Le débit massique en sortie a pour valeur: Qm2 = V2.S2.ρ

Sachant que Qm1 = Qm2, la vitesse de sortie est :V2 = V1.S1 / S2.

Le débit volumique est constant.

Figure 2

Cas de l’écoulement de l’air autour de l’aile

Lors du déplacement de l’aile, l’air, initialement immobile, est mis en mouvement. Il est soulevé à l’avant de l’aile, contourne le bord d’attaque et est évacué par dessus l’extrados vers le bord de fuite. Les particules d’air se déplacent donc dans une direction opposée à celle du déplacement de la plaque. Ceci est explicité dans la figure 3 ci-dessous (les flèches rouges schématisent le déplacement).

Au niveau de l’intrados, l’air et repoussé vers l’avant et vers le bas.

Le flux d’air soulevé voit sa section de passage réduit lors du contournement du bord d’attaque, ce qui induit une augmentation de la vitesse (maximum à cet endroit). Celle-ci diminue ensuite consécutivement à l’étalement du flux.

V2 > V1 et V3

Figure 3 Aile en mouvement dans l’air immobile (réalité du vol)

Exemple: NACA 2412 – profil de vitesse en soufflerie

Les figures 4 et 5 ci-dessous présentent les valeurs de vitesse (simulation) obtenues lors d’un essai en soufflerie. A l’inverse de l’exemple ci-dessus, on est donc ici dans le cas d’une aile fixe, soumise à de l’air en mouvement. Pour un observateur au sol, l’écoulement de l’air est évidemment différent du cas « aile en mouvement dans l’air immobile », mais on retrouve les mêmes caractéristiques concernant les variations de vitesse, en ce qui concerne particulièrement l’extrados. Voir figure 4 ci-dessous.

Figure 4 Aile fixe soumise à un flux d’air (soufflerie)
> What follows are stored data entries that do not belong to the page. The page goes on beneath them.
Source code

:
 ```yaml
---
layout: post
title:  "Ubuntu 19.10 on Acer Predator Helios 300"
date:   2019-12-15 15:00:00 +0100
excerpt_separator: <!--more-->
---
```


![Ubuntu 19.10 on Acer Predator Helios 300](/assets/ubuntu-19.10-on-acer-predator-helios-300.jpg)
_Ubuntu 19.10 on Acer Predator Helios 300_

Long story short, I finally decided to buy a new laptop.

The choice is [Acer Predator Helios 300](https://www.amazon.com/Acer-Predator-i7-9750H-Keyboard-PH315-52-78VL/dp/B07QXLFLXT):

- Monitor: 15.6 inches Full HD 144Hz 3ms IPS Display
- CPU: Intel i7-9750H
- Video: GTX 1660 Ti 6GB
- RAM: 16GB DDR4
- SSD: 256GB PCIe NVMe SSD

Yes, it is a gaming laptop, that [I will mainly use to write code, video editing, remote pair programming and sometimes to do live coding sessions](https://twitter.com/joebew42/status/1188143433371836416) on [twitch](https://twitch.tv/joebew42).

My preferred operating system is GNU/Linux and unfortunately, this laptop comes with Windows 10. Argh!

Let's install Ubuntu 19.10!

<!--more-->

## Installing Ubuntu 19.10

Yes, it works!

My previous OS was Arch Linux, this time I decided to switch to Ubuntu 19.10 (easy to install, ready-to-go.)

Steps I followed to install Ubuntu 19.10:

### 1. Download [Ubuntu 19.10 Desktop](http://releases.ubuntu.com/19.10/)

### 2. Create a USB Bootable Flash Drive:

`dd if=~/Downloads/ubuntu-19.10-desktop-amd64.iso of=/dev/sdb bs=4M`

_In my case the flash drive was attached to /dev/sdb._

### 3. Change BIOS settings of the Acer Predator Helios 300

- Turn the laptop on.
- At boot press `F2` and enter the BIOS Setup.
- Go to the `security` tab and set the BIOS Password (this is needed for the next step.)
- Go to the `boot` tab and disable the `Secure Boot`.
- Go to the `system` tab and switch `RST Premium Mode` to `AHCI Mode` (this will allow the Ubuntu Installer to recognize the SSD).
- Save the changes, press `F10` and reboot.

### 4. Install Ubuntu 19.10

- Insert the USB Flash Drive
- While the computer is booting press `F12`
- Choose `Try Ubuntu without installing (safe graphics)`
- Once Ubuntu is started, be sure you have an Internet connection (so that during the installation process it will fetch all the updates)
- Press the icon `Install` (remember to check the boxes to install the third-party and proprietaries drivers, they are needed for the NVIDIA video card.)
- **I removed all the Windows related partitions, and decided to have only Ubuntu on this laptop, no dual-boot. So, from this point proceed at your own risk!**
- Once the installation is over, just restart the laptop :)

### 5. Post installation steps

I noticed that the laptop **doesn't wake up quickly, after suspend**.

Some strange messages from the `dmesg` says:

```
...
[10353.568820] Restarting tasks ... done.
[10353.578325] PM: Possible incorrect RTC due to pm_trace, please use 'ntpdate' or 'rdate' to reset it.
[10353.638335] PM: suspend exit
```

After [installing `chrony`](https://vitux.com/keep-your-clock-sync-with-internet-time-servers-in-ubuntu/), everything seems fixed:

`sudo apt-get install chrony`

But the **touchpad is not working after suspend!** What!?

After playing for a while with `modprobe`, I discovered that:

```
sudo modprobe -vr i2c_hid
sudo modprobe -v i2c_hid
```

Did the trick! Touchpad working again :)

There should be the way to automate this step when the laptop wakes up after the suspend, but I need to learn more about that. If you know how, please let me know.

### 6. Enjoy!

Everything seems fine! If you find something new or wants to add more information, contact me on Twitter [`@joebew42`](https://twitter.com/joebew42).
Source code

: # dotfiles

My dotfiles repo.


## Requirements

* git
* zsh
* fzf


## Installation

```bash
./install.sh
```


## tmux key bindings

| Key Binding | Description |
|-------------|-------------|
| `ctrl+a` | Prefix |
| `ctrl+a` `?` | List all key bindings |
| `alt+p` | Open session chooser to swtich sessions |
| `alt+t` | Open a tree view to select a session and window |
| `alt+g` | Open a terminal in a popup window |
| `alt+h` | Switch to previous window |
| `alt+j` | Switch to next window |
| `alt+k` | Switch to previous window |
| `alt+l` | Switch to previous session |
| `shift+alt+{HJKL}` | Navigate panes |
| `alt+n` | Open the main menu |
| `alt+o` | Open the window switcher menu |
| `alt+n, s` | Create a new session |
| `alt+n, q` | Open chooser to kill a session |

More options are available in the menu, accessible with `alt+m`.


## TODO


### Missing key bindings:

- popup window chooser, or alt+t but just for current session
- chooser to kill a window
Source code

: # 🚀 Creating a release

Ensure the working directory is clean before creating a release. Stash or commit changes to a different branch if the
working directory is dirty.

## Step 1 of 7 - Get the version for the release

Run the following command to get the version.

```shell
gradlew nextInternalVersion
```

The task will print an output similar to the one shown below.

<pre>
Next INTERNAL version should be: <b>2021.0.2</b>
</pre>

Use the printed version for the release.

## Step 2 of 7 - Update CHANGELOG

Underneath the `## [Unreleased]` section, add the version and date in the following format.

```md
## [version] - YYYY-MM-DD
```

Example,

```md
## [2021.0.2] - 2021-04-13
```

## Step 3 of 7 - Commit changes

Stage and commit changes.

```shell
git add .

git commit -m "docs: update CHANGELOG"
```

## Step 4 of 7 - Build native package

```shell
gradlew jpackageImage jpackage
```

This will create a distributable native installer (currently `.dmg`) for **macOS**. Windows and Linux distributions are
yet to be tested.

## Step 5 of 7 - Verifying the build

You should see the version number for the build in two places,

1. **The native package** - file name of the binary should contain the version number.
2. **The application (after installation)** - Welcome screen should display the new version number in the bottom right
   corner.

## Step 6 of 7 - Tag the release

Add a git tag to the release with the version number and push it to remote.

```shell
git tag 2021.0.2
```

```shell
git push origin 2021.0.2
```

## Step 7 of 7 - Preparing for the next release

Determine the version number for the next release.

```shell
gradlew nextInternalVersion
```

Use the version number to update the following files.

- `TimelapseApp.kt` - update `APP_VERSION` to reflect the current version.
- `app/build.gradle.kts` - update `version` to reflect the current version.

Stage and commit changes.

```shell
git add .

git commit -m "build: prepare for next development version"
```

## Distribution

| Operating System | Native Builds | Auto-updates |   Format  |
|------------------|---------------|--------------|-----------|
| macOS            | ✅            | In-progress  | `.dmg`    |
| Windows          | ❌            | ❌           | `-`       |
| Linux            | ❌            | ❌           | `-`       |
On considère ici une vitesse de l’air loin de l’aile de 100 kts. Les profils de vitesse sont présentés pour 2 incidences, à savoir 2° et 6°. L’abscisse des graphiques est exprimé en % de la longueur de la corde de profil de l’aile. 0% correspond au bord d’attaque, 100% au bord de fuite.

On constate que:

  • la vitesse maximum augmente avec l’incidence
  • le point de vitesse maximum est d’autant plus près du bord d’attaque que l’incidence est forte
Figure 5
Figure 6

Note: de façon générale, dans l’étude des écoulements autour de profil d’aile dans le domaine des basses vitesses, on considère souvent que le milieu est « incompressible », et ce malgré le fait que l’air est compressible. La masse volumique ρ est supposé constante, ce qui constitue une bonne approximation car les variations de celle-ci dans l’écoulement autour du profil sont négligeables en raison des faibles variations de pression.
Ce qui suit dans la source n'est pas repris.